Até que um belo dia, os meninos se veem subitamente fora de casa e da escola e longe de todas as pessoas e coisas que costumam controlar todos os seus movimentos (e até pensamentos). Longe daqueles que lhes disseram sempre que os meninos não são responsáveis nem culpados daquilo que fazem.
E só aí, longe pela primeira vez, começam a aprender a ser pessoas, a respeitar a liberdade e o espaço dos outros (os outros que afinal também existem! – descobrem os meninos nesta altura). Só aí entendem que cada ato tem uma consequência. E torna-se difícil – que a pegada dos meninos agora é grande e os erros notam-se como patas de elefante em cima de nenúfares. Destroem tudo porque têm de aprender e agora é muito mais complicado. Pensavam que podiam fazer tudo o que lhes apetecesse, mas afinal parece que não. Ninguém lhes tinha dito. E de repente aparecem ratos que assustam os elefantes. Todo aquele tamanho, mas no fundo continuam apenas meninos que agora vivem em corpos de adultos. Ficam muito assustados (pudera) e não entendem.

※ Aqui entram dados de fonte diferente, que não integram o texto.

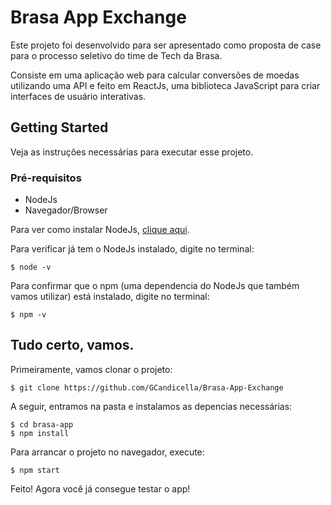 # Brasa App Exchange

Este projeto foi desenvolvido para ser apresentado como proposta de case para o processo seletivo do time de Tech da Brasa. 

Consiste em uma aplicação web para calcular conversões de moedas utilizando uma API e feito em ReactJs, uma biblioteca JavaScript para criar interfaces de usuário interativas.

## Getting Started

Veja as instruções necessárias para executar esse projeto.

### Pré-requisitos

* NodeJs
* Navegador/Browser

Para ver como instalar NodeJs, [clique aqui](https://nodejs.org/en/download/).

Para verificar já tem o NodeJs instalado, digite no terminal:

```console
$ node -v
```

Para confirmar que o npm (uma dependencia do NodeJs que também vamos utilizar) está instalado, digite no terminal:

```console
$ npm -v
```

## Tudo certo, vamos.

Primeiramente, vamos clonar o projeto: 

```console
$ git clone https://github.com/GCandicella/Brasa-App-Exchange
```

A seguir, entramos na pasta e instalamos as depencias necessárias:

```console
$ cd brasa-app
$ npm install
```
Para arrancar o projeto no navegador, execute:

```console
$ npm start
```

Feito! Agora você já consegue testar o app!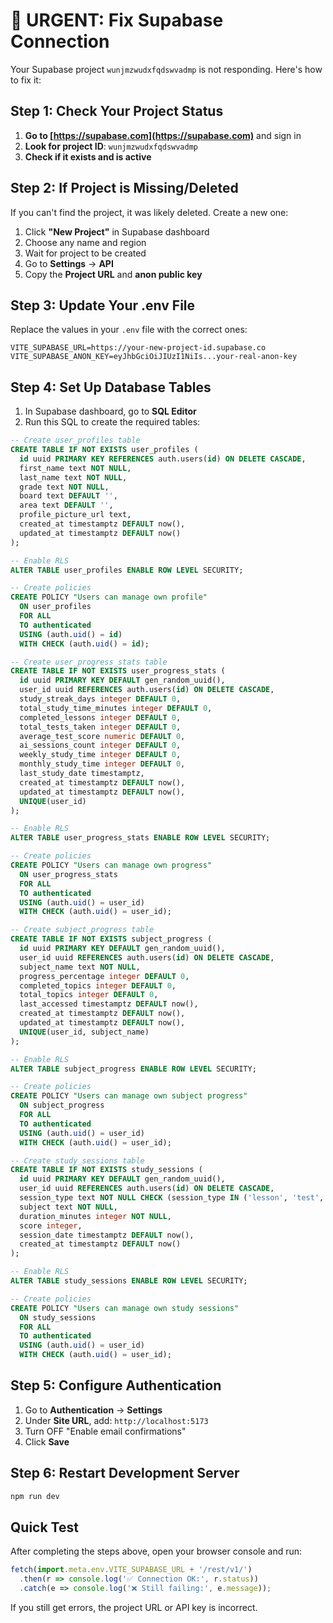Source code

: # 🚨 URGENT: Fix Supabase Connection

Your Supabase project `wunjmzwudxfqdswvadmp` is not responding. Here's how to fix it:

## Step 1: Check Your Project Status

1. **Go to [https://supabase.com](https://supabase.com)** and sign in
2. **Look for project ID**: `wunjmzwudxfqdswvadmp`
3. **Check if it exists and is active**

## Step 2: If Project is Missing/Deleted

If you can't find the project, it was likely deleted. Create a new one:

1. Click **"New Project"** in Supabase dashboard
2. Choose any name and region
3. Wait for project to be created
4. Go to **Settings** → **API**
5. Copy the **Project URL** and **anon public key**

## Step 3: Update Your .env File

Replace the values in your `.env` file with the correct ones:

```env
VITE_SUPABASE_URL=https://your-new-project-id.supabase.co
VITE_SUPABASE_ANON_KEY=eyJhbGciOiJIUzI1NiIs...your-real-anon-key
```

## Step 4: Set Up Database Tables

1. In Supabase dashboard, go to **SQL Editor**
2. Run this SQL to create the required tables:

```sql
-- Create user_profiles table
CREATE TABLE IF NOT EXISTS user_profiles (
  id uuid PRIMARY KEY REFERENCES auth.users(id) ON DELETE CASCADE,
  first_name text NOT NULL,
  last_name text NOT NULL,
  grade text NOT NULL,
  board text DEFAULT '',
  area text DEFAULT '',
  profile_picture_url text,
  created_at timestamptz DEFAULT now(),
  updated_at timestamptz DEFAULT now()
);

-- Enable RLS
ALTER TABLE user_profiles ENABLE ROW LEVEL SECURITY;

-- Create policies
CREATE POLICY "Users can manage own profile"
  ON user_profiles
  FOR ALL
  TO authenticated
  USING (auth.uid() = id)
  WITH CHECK (auth.uid() = id);

-- Create user_progress_stats table
CREATE TABLE IF NOT EXISTS user_progress_stats (
  id uuid PRIMARY KEY DEFAULT gen_random_uuid(),
  user_id uuid REFERENCES auth.users(id) ON DELETE CASCADE,
  study_streak_days integer DEFAULT 0,
  total_study_time_minutes integer DEFAULT 0,
  completed_lessons integer DEFAULT 0,
  total_tests_taken integer DEFAULT 0,
  average_test_score numeric DEFAULT 0,
  ai_sessions_count integer DEFAULT 0,
  weekly_study_time integer DEFAULT 0,
  monthly_study_time integer DEFAULT 0,
  last_study_date timestamptz,
  created_at timestamptz DEFAULT now(),
  updated_at timestamptz DEFAULT now(),
  UNIQUE(user_id)
);

-- Enable RLS
ALTER TABLE user_progress_stats ENABLE ROW LEVEL SECURITY;

-- Create policies
CREATE POLICY "Users can manage own progress"
  ON user_progress_stats
  FOR ALL
  TO authenticated
  USING (auth.uid() = user_id)
  WITH CHECK (auth.uid() = user_id);

-- Create subject_progress table
CREATE TABLE IF NOT EXISTS subject_progress (
  id uuid PRIMARY KEY DEFAULT gen_random_uuid(),
  user_id uuid REFERENCES auth.users(id) ON DELETE CASCADE,
  subject_name text NOT NULL,
  progress_percentage integer DEFAULT 0,
  completed_topics integer DEFAULT 0,
  total_topics integer DEFAULT 0,
  last_accessed timestamptz DEFAULT now(),
  created_at timestamptz DEFAULT now(),
  updated_at timestamptz DEFAULT now(),
  UNIQUE(user_id, subject_name)
);

-- Enable RLS
ALTER TABLE subject_progress ENABLE ROW LEVEL SECURITY;

-- Create policies
CREATE POLICY "Users can manage own subject progress"
  ON subject_progress
  FOR ALL
  TO authenticated
  USING (auth.uid() = user_id)
  WITH CHECK (auth.uid() = user_id);

-- Create study_sessions table
CREATE TABLE IF NOT EXISTS study_sessions (
  id uuid PRIMARY KEY DEFAULT gen_random_uuid(),
  user_id uuid REFERENCES auth.users(id) ON DELETE CASCADE,
  session_type text NOT NULL CHECK (session_type IN ('lesson', 'test', 'ai_tutor', 'materials')),
  subject text NOT NULL,
  duration_minutes integer NOT NULL,
  score integer,
  session_date timestamptz DEFAULT now(),
  created_at timestamptz DEFAULT now()
);

-- Enable RLS
ALTER TABLE study_sessions ENABLE ROW LEVEL SECURITY;

-- Create policies
CREATE POLICY "Users can manage own study sessions"
  ON study_sessions
  FOR ALL
  TO authenticated
  USING (auth.uid() = user_id)
  WITH CHECK (auth.uid() = user_id);
```

## Step 5: Configure Authentication

1. Go to **Authentication** → **Settings**
2. Under **Site URL**, add: `http://localhost:5173`
3. Turn OFF "Enable email confirmations"
4. Click **Save**

## Step 6: Restart Development Server

```bash
npm run dev
```

## Quick Test

After completing the steps above, open your browser console and run:

```javascript
fetch(import.meta.env.VITE_SUPABASE_URL + '/rest/v1/')
  .then(r => console.log('✅ Connection OK:', r.status))
  .catch(e => console.log('❌ Still failing:', e.message));
```

If you still get errors, the project URL or API key is incorrect.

Voltam para casa e perguntam aos pais: o mundo é mesmo assim, papás? Não posso atirar colchões pela janela dos hotéis? Não posso ligar extintores e estragar as paredes e camas? Porque não avisaram antes?
E nessa altura, levam um estalo – a primeira palmada das suas vidas. Deixaram finalmente de ser (e da pior forma) meninos.